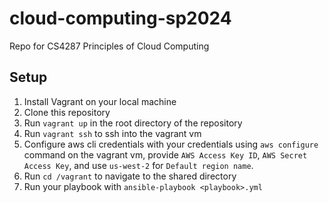 # cloud-computing-sp2024
Repo for CS4287 Principles of Cloud Computing

## Setup

1. Install Vagrant on your local machine
2. Clone this repository
3. Run `vagrant up` in the root directory of the repository
4. Run `vagrant ssh` to ssh into the vagrant vm
5. Configure aws cli credentials with your credentials using `aws configure` command on the vagrant vm, provide `AWS Access Key ID`, `AWS Secret Access Key`, and use `us-west-2` for `Default region name`.
6. Run `cd /vagrant` to navigate to the shared directory
7. Run your playbook with `ansible-playbook <playbook>.yml`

TASK DESCRIPTION – Only the records, copied exactly and without pictures, should make up the answer.

OUTPUT FOR THIS TASK –
 # cloud-computing-sp2024
Repo for CS4287 Principles of Cloud Computing

## Setup

1. Install Vagrant on your local machine
2. Clone this repository
3. Run `vagrant up` in the root directory of the repository
4. Run `vagrant ssh` to ssh into the vagrant vm
5. Configure aws cli credentials with your credentials using `aws configure` command on the vagrant vm, provide `AWS Access Key ID`, `AWS Secret Access Key`, and use `us-west-2` for `Default region name`.
6. Run `cd /vagrant` to navigate to the shared directory
7. Run your playbook with `ansible-playbook <playbook>.yml`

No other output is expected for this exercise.